Radio DDR1
- Germany;
- Broadcast area: East Germany and parts of West Germany Czechoslovakia Poland
- Frequencies: 531 kHz (Leipzig), 1044 kHz (Dresden) and others

Ownership
- Owner: Government of East Germany

History
- First air date: August 16, 1953; 72 years ago
- Former names: Berlin Zweites Programm (1953-1954)

= Radio DDR 1 =

Radio DDR 1 (Radio GDR 1) was a radio channel produced and transmitted by Rundfunk der DDR, the radio broadcasting organization of East Germany (GDR). It had a mixed of news and light entertainment schedule, with an emphasis on events in the GDR, and also included regional programming.

==History==
The origins of Radio DDR 1 can be traced back to August 1953. As part of a reorganization of the broadcasting system, in 1952, existing stations Deutschlandsender (part of Rundfunk der DDR since 1949), Berliner Rundfunk (founded in 1946), and Mitteldeutscher Rundfunk were placed under the state broadcasting committee.

Between June 1954 and September 1955, it was known as Berlin zweites Programm (Berlin 2nd Programme) in distinction from Berlin erstes Programm (Berlin 1st Programme), the new name for Berliner Rundfunk. It officially became known as "Radio DDR" on 11 September 1955.

The channel, which was transmitted on medium wave (531, 558, 576, 603, 729, 882, and 1044 kHz) and FM, broadcast until 1990. In April of that year it was renamed "Radio aktuell" and carried advertising for the first time.
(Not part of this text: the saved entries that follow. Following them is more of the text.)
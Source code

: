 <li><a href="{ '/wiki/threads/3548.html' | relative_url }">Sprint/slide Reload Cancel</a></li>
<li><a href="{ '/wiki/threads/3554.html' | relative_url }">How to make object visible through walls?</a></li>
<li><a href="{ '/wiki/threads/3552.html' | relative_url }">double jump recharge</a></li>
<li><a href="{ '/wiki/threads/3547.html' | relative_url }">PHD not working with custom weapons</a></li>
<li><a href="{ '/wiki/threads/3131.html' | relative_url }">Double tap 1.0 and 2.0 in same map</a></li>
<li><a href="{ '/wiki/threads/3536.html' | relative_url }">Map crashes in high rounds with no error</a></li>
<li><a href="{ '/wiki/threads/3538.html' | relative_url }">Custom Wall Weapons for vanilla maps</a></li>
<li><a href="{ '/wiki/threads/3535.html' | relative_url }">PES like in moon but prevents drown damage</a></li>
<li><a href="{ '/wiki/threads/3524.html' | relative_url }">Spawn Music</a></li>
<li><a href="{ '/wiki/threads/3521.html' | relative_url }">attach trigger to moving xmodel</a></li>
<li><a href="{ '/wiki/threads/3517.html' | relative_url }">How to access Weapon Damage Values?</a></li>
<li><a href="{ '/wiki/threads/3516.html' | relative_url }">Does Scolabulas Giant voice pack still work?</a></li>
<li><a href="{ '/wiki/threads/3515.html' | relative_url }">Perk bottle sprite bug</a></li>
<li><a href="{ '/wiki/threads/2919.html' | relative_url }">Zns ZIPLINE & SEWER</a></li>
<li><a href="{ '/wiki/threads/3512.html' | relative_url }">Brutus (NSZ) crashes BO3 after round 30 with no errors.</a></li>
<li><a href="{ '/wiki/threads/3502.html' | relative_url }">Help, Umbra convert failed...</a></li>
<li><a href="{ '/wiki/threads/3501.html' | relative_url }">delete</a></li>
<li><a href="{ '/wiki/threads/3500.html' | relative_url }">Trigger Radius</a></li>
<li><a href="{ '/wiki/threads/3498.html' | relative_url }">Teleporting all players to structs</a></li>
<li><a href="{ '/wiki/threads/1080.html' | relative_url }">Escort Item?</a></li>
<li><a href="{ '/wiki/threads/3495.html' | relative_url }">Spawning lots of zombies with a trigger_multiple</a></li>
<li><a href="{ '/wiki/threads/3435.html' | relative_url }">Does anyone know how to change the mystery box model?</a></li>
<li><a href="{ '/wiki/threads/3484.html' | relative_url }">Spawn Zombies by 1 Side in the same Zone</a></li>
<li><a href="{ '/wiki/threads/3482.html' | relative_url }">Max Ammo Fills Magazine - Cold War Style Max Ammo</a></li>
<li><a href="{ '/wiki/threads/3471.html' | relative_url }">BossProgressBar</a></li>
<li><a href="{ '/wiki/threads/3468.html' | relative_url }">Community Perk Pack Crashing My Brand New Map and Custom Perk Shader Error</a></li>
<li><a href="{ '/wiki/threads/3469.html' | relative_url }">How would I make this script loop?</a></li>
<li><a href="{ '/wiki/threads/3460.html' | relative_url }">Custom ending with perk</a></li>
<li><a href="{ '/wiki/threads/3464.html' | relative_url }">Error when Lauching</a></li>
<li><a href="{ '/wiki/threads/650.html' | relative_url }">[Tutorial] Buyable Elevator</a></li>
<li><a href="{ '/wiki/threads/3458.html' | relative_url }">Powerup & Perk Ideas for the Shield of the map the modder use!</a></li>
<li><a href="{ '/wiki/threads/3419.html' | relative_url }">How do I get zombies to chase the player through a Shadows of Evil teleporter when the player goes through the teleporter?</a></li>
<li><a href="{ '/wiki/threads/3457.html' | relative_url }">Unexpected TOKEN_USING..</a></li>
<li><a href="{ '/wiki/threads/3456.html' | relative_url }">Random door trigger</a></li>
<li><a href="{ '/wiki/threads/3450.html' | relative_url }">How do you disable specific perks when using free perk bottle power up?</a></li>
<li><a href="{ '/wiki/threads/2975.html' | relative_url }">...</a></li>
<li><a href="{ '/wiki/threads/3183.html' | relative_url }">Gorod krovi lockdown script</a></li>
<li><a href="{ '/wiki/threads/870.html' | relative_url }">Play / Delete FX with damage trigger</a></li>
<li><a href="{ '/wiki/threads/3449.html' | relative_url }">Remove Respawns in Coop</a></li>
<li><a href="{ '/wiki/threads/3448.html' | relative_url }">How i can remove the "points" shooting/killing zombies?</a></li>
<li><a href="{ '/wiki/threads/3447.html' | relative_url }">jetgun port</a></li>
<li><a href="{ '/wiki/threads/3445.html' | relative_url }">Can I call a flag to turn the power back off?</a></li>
Following German reunification, Radio aktuell's frequencies were transferred to the new public-service broadcasting organizations Mitteldeutscher Rundfunk (covering Saxony, Saxony-Anhalt, and Thuringia) and Ostdeutscher Rundfunk Brandenburg, and to the Hamburg-based Norddeutscher Rundfunk which took over as public-service broadcaster in Mecklenburg-Vorpommern.

==Programmes==
The weekly Schlagerrevue, which ran for 36 years and was presented from 1958 by Heinz Quermann, became the world's longest-running radio hit parade. The programme's editor from 1963 to 1988 was the composer, lyricist, arranger, singer, and bandleader Siegfried Jordan.

Radio DDR 1's Sports Department employed such well known journalists as Heinz-Florian Oertel, Hubert Knobloch, Wolfgang Hempel, and Waldefried Forkefeld.